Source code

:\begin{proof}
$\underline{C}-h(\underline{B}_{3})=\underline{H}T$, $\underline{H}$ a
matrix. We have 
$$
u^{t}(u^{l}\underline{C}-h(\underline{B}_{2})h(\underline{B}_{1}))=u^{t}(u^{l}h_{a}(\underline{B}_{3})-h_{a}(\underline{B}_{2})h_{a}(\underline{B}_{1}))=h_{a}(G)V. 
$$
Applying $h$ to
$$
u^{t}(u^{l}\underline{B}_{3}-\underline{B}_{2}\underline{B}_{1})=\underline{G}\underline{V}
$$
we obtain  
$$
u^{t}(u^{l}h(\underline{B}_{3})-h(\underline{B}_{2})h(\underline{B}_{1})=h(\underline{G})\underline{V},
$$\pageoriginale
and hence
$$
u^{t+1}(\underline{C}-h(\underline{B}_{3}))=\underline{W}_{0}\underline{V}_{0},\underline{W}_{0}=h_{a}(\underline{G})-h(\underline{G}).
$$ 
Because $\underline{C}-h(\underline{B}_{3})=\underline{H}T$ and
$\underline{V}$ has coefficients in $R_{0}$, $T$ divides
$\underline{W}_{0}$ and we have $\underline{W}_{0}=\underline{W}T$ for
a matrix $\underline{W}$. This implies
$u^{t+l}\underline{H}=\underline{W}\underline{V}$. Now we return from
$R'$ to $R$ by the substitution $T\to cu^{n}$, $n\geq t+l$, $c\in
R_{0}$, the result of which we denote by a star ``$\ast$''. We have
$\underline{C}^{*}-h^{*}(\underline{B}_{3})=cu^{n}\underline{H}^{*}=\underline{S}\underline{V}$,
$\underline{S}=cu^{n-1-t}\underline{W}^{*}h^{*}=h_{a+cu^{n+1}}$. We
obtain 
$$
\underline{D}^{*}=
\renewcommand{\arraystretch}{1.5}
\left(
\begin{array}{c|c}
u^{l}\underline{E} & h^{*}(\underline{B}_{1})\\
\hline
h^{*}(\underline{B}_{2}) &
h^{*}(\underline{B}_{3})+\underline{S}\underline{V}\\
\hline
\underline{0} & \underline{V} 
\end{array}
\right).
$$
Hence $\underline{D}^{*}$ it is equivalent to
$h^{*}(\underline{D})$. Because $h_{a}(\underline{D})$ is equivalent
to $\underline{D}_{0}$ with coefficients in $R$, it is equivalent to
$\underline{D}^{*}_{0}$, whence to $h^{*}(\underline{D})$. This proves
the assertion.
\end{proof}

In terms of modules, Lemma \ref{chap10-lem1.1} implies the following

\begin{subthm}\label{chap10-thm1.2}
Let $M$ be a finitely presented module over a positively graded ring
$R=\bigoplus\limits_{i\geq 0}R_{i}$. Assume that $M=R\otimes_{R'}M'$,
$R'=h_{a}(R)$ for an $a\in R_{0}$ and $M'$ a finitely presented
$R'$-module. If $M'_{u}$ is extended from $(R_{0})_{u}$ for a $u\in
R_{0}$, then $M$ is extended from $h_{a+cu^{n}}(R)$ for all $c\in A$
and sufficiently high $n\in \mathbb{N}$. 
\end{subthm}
________
#### TASK REQUIREMENTS
Type out the full listing again, exactly as given.

#### THE COMPLETED TASK
Source code

:\begin{proof}
$\underline{C}-h(\underline{B}_{3})=\underline{H}T$, $\underline{H}$ a
matrix. We have 
$$
u^{t}(u^{l}\underline{C}-h(\underline{B}_{2})h(\underline{B}_{1}))=u^{t}(u^{l}h_{a}(\underline{B}_{3})-h_{a}(\underline{B}_{2})h_{a}(\underline{B}_{1}))=h_{a}(G)V. 
$$
Applying $h$ to
$$
u^{t}(u^{l}\underline{B}_{3}-\underline{B}_{2}\underline{B}_{1})=\underline{G}\underline{V}
$$
we obtain  
$$
u^{t}(u^{l}h(\underline{B}_{3})-h(\underline{B}_{2})h(\underline{B}_{1})=h(\underline{G})\underline{V},
$$\pageoriginale
and hence
$$
u^{t+1}(\underline{C}-h(\underline{B}_{3}))=\underline{W}_{0}\underline{V}_{0},\underline{W}_{0}=h_{a}(\underline{G})-h(\underline{G}).
$$ 
Because $\underline{C}-h(\underline{B}_{3})=\underline{H}T$ and
$\underline{V}$ has coefficients in $R_{0}$, $T$ divides
$\underline{W}_{0}$ and we have $\underline{W}_{0}=\underline{W}T$ for
a matrix $\underline{W}$. This implies
$u^{t+l}\underline{H}=\underline{W}\underline{V}$. Now we return from
$R'$ to $R$ by the substitution $T\to cu^{n}$, $n\geq t+l$, $c\in
R_{0}$, the result of which we denote by a star ``$\ast$''. We have
$\underline{C}^{*}-h^{*}(\underline{B}_{3})=cu^{n}\underline{H}^{*}=\underline{S}\underline{V}$,
$\underline{S}=cu^{n-1-t}\underline{W}^{*}h^{*}=h_{a+cu^{n+1}}$. We
obtain 
$$
\underline{D}^{*}=
\renewcommand{\arraystretch}{1.5}
\left(
\begin{array}{c|c}
u^{l}\underline{E} & h^{*}(\underline{B}_{1})\\
\hline
h^{*}(\underline{B}_{2}) &
h^{*}(\underline{B}_{3})+\underline{S}\underline{V}\\
\hline
\underline{0} & \underline{V} 
\end{array}
\right).
$$
Hence $\underline{D}^{*}$ it is equivalent to
$h^{*}(\underline{D})$. Because $h_{a}(\underline{D})$ is equivalent
to $\underline{D}_{0}$ with coefficients in $R$, it is equivalent to
$\underline{D}^{*}_{0}$, whence to $h^{*}(\underline{D})$. This proves
the assertion.
\end{proof}

In terms of modules, Lemma \ref{chap10-lem1.1} implies the following

\begin{subthm}\label{chap10-thm1.2}
Let $M$ be a finitely presented module over a positively graded ring
$R=\bigoplus\limits_{i\geq 0}R_{i}$. Assume that $M=R\otimes_{R'}M'$,
$R'=h_{a}(R)$ for an $a\in R_{0}$ and $M'$ a finitely presented
$R'$-module. If $M'_{u}$ is extended from $(R_{0})_{u}$ for a $u\in
R_{0}$, then $M$ is extended from $h_{a+cu^{n}}(R)$ for all $c\in A$
and sufficiently high $n\in \mathbb{N}$. 
\end{subthm}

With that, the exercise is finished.